WHAT IS NEEDED
Copy, word for word, the lines below from the one containing "- Click on 👆 pile to play." up to and including the one containing "2. 使用rancher创建pod", with pictures left out.

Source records

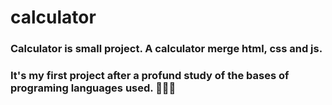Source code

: # calculator
### Calculator is small project. A calculator merge html, css and js.
### It's my first project after a profund study of the bases of programing languages used. 🙌🙌🙌

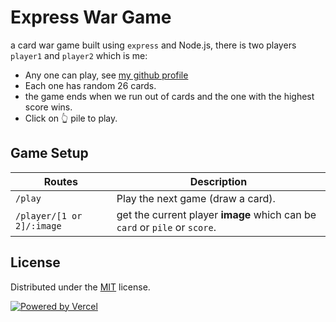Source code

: # Express War Game

a card war game built using `express` and Node.js, there is two players `player1` and `player2` which is me:

- Any one can play, see [my github profile](https://github.com/malkiii)
- Each one has random 26 cards.
- the game ends when we run out of cards and the one with the highest score wins.
- Click on 👆 pile to play.

## Game Setup

| Routes                    | Description                                                                |
| ------------------------- | -------------------------------------------------------------------------- |
| `/play`                   | Play the next game (draw a card).                                          |
| `/player/[1 or 2]/:image` | get the current player **image** which can be `card` or `pile` or `score`. |

## License

Distributed under the [MIT](https://github.com/malkiii/express-war-game/blob/master/LICENSE) license.

<a href="https://vercel.com/new/git/external?repository-url=https%3A%2F%2Fgithub.com%2Fmalkiii%2Fexpress-war-game"><img alt="Powered by Vercel" src="https://vercel.com/button" /></a>
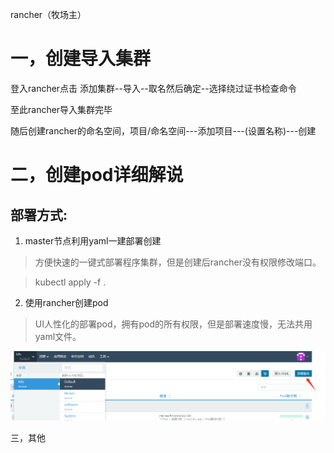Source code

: rancher（牧场主）

# 一，创建导入集群

登入rancher点击 添加集群--导入--取名然后确定--选择绕过证书检查命令

至此rancher导入集群完毕

随后创建rancher的命名空间，项目/命名空间---添加项目---(设置名称)---创建


# 二，创建pod详细解说

## 部署方式:
1. master节点利用yaml一建部署创建

> 方便快速的一键式部署程序集群，但是创建后rancher没有权限修改端口。

> kubectl apply -f .

2. 使用rancher创建pod 

> UI人性化的部署pod，拥有pod的所有权限，但是部署速度慢，无法共用yaml文件。

![](images/c1.png)


三，其他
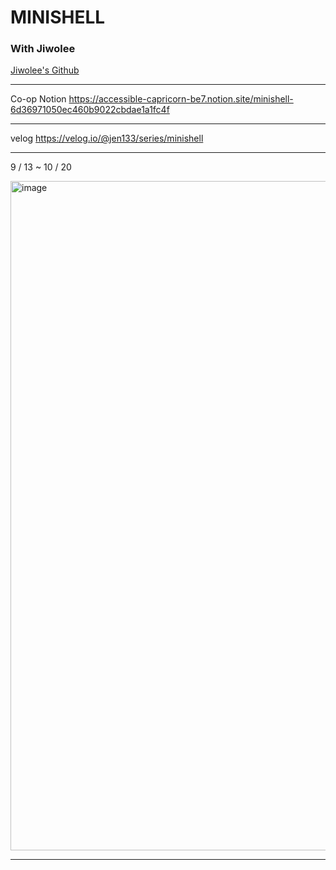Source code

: # MINISHELL #

### With Jiwolee


[Jiwolee's Github](https://github.com/jwo1024)

------

Co-op Notion
https://accessible-capricorn-be7.notion.site/minishell-6d36971050ec460b9022cbdae1a1fc4f

------

velog
https://velog.io/@jen133/series/minishell

------
9 / 13 ~ 10 / 20

<img width="1071" alt="image" src="https://user-images.githubusercontent.com/38096515/197134387-29ec2c2f-9724-4047-86c9-b97390c13821.png">

-----

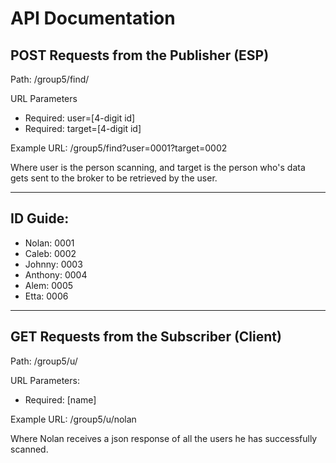 # API Documentation 

## POST Requests from the Publisher (ESP)

Path: /group5/find/

URL Parameters
* Required: user=[4-digit id]
* Required: target=[4-digit id]

Example URL: /group5/find?user=0001?target=0002

Where user is the person scanning, and target is the person who's data gets sent to the broker to be retrieved by the user.

---

## ID Guide:
* Nolan: 0001
* Caleb: 0002
* Johnny: 0003
* Anthony: 0004
* Alem: 0005
* Etta: 0006

---

## GET Requests from the Subscriber (Client)

Path: /group5/u/

URL Parameters: 
* Required: [name]

Example URL: /group5/u/nolan

Where Nolan receives a json response of all the users he has successfully scanned.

TASK ANSWER
- Click on 👆 pile to play.

## Game Setup

| Routes                    | Description                                                                |
| ------------------------- | -------------------------------------------------------------------------- |
| `/play`                   | Play the next game (draw a card).                                          |
| `/player/[1 or 2]/:image` | get the current player **image** which can be `card` or `pile` or `score`. |

## License

Distributed under the [MIT](https://github.com/malkiii/express-war-game/blob/master/LICENSE) license.

<a href="https://vercel.com/new/git/external?repository-url=https%3A%2F%2Fgithub.com%2Fmalkiii%2Fexpress-war-game"><img alt="Powered by Vercel" src="https://vercel.com/button" /></a>
Source code

: rancher（牧场主）

# 一，创建导入集群

登入rancher点击 添加集群--导入--取名然后确定--选择绕过证书检查命令

至此rancher导入集群完毕

随后创建rancher的命名空间，项目/命名空间---添加项目---(设置名称)---创建


# 二，创建pod详细解说

## 部署方式:
1. master节点利用yaml一建部署创建

> 方便快速的一键式部署程序集群，但是创建后rancher没有权限修改端口。

> kubectl apply -f .

2. 使用rancher创建pod 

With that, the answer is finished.